Caspar Zumbusch: Beethoven-Denkmal Wien (1880)
Der Komponist thront hoch oben, weit weggerückt vom Betrachter, auf den er herabblickt. Zu seinen Füßen sind an
der Front und Rückseite des Denkmals Putten dargestellt, die Beethovens Sinfonien oder allgemein seine Musik
verkörpern. An den beiden Seiten des Monumentes sind die großen Figuren des Gottes Prometheus und der Göttin
Fama angebracht. Eine dreistufige Basis trägt das gesamte Monument.
1878 - 1880
Das Beethoven-Denkmal von Caspar Zumbusch - II
Das Beethoven-Monument, das Caspar Zumbusch schuf, war nicht das erste Wiener Musiker-Denkmal. Denn schon 1862
hatte der Wiener Männergesangverein die Initiative ergriffen, um eine Statue für Franz Schubert errichten zu
lassen. Dieses Denkmal wurde von Theophilus Edvard von Hansen (1813-1891) und Carl Kundmann (1838-1919)
ausgeführt und 1872 enthüllt.
Caspar Zumbusch: Beethoven-Figur vom Beethoven-Denkmal in Wien (1880)
In den 1870er Jahren empfand man es dann geradezu als eine Ehrenschuld, in der Kaiserstadt endlich auch ein
Denkmal für Ludwig van Beethoven zu errichten und schrieb einen Wettbewerb für das Projekt aus. Namhafte
Künstler - insbesondere Franz Liszt und Johannes Brahms - unterstützten das Vorhaben mit großzügigen Spenden, so
daß das Monument am 1. Mai 1880 präsentiert werden konnte.
Caspar Zumbusch: Beethoven-Denkmal Wien (1880)
Carl Kundmann: Schubert-Denkmal Wien (1872)

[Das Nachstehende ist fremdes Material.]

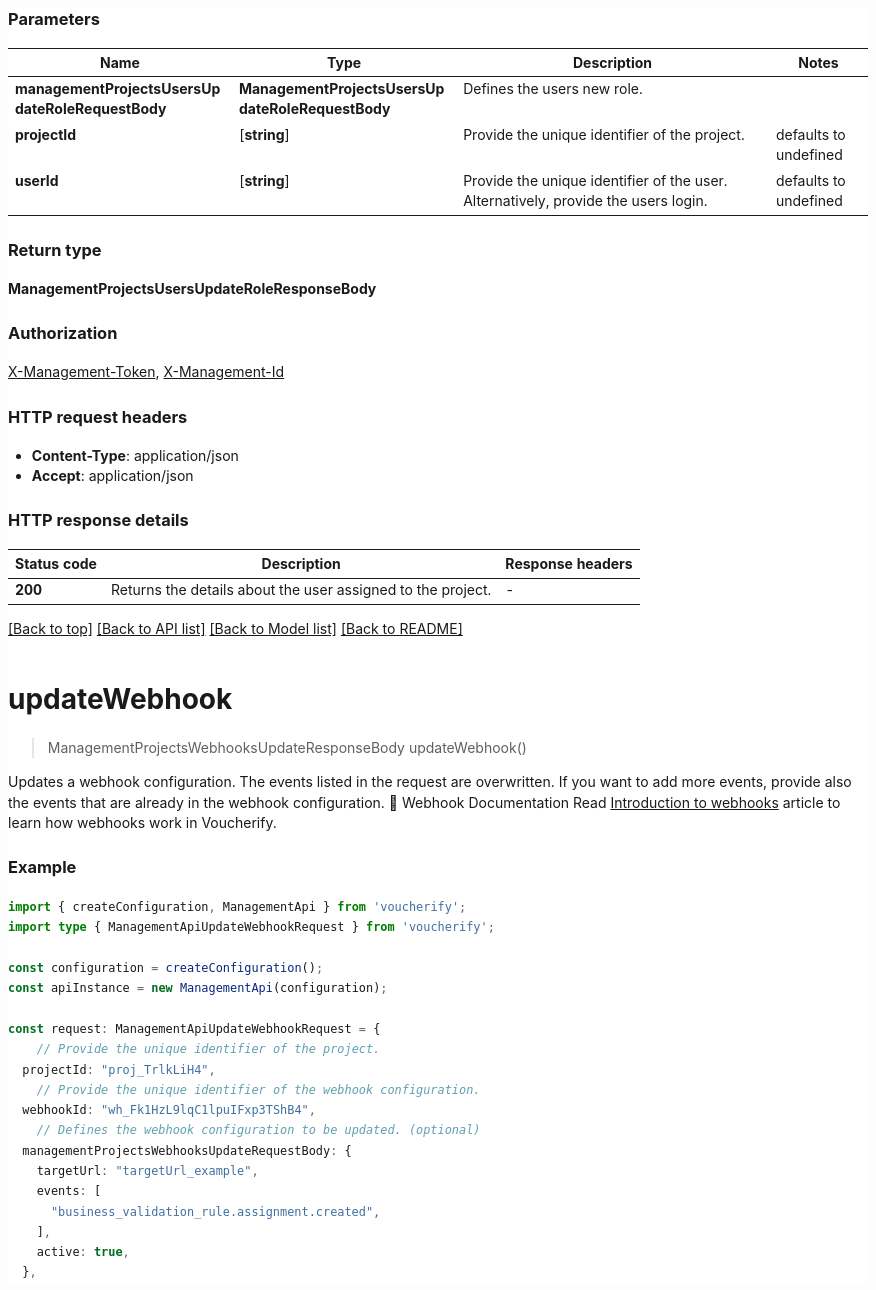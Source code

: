 
### Parameters

Name | Type | Description  | Notes
------------- | ------------- | ------------- | -------------
 **managementProjectsUsersUpdateRoleRequestBody** | **ManagementProjectsUsersUpdateRoleRequestBody**| Defines the users new role. |
 **projectId** | [**string**] | Provide the unique identifier of the project. | defaults to undefined
 **userId** | [**string**] | Provide the unique identifier of the user. Alternatively, provide the users login. | defaults to undefined


### Return type

**ManagementProjectsUsersUpdateRoleResponseBody**

### Authorization

[X-Management-Token](README.md#X-Management-Token), [X-Management-Id](README.md#X-Management-Id)

### HTTP request headers

 - **Content-Type**: application/json
 - **Accept**: application/json


### HTTP response details
| Status code | Description | Response headers |
|-------------|-------------|------------------|
**200** | Returns the details about the user assigned to the project. |  -  |

[[Back to top]](#) [[Back to API list]](README.md#documentation-for-api-endpoints) [[Back to Model list]](README.md#documentation-for-models) [[Back to README]](README.md)

# **updateWebhook**
> ManagementProjectsWebhooksUpdateResponseBody updateWebhook()

Updates a webhook configuration. The events listed in the request are overwritten. If you want to add more events, provide also the events that are already in the webhook configuration.  📘 Webhook Documentation  Read [Introduction to webhooks](/api-reference/introduction-to-webhooks) article to learn how webhooks work in Voucherify.

### Example


```typescript
import { createConfiguration, ManagementApi } from 'voucherify';
import type { ManagementApiUpdateWebhookRequest } from 'voucherify';

const configuration = createConfiguration();
const apiInstance = new ManagementApi(configuration);

const request: ManagementApiUpdateWebhookRequest = {
    // Provide the unique identifier of the project.
  projectId: "proj_TrlkLiH4",
    // Provide the unique identifier of the webhook configuration.
  webhookId: "wh_Fk1HzL9lqC1lpuIFxp3TShB4",
    // Defines the webhook configuration to be updated. (optional)
  managementProjectsWebhooksUpdateRequestBody: {
    targetUrl: "targetUrl_example",
    events: [
      "business_validation_rule.assignment.created",
    ],
    active: true,
  },
```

Die Besonderheit und Neuartigkeit der Anlage von Caspar Zumbusch wird vor allem im Vergleich mit dem etwas
älteren Schubert-Denkmal von Karl Kundmann deutlich. Auch Kundmann hatte den Komponisten, der geehrt werden
sollte, auf einen hohen Sockel gesetzt. Auch er hatte die Form der Sitzfigur gewählt und Schubert in einen
üppigen weiten Mantel gehüllt. Dennoch wirkt sein Denkmal schlichter und bürgerlicher, fast privat. Dies hat
seinen Grund vor allem in der Gestaltung des Sockels, der beim Schubert-Denkmal mit Reliefs dekoriert worden
ist, während beim Beethoven-Denkmal hier vollplastische Skulpturen angebracht sind. So repräsentiert das Denkmal
von Caspar Zumbusch ganz das starke Selbstbewußtsein des deutschen und österreichischen Großbürgertums in der
zweiten Hälfte des 19. Jahrhunderts, das sich selbst als Hauptträger der deutschen Kultur verstand. Ganz in
diesem Sinne sollte das Denkmal auch nicht nur als "Huldigung für einen bedeutenden Menschen" dienen, sondern
zugleich auch als "künstlerische Dekoration eines Punktes der Stadt", wie es in einem Zeitungsartikel aus dem
Jahr 1877 heißt.
Um das Jahr 1900
Von Apoll zu Jupiter
Die Verehrung Beethovens als Inbegriff des schöpferischen Künstlers erreichte am Ende des 19. und im ersten
Drittel des 20. Jahrhunderts ihren Höhepunkt. Die Heroisierung des Komponisten in der bildenden Kunst blieb in
dieser Zeit nicht auf Deutschland und Österreich beschränkt, sondern sie fand auch in Werken französischer
Künstler und in verschiedenen Monumenten auf dem amerikanischen Kontinent ihren Niederschlag. Dabei
interpretierte man Beethoven nun nicht mehr als zeitgenössischen Musiker oder als inspirierten Komponisten,
sondern verglich ihn mit dem heroisch ringenden Titanen Prometheus oder mit dem weit über der Welt der Menschen
thronenden Göttervater Jupiter.
Joseph Adolf Lang: Beethoven in den Wolken (1905)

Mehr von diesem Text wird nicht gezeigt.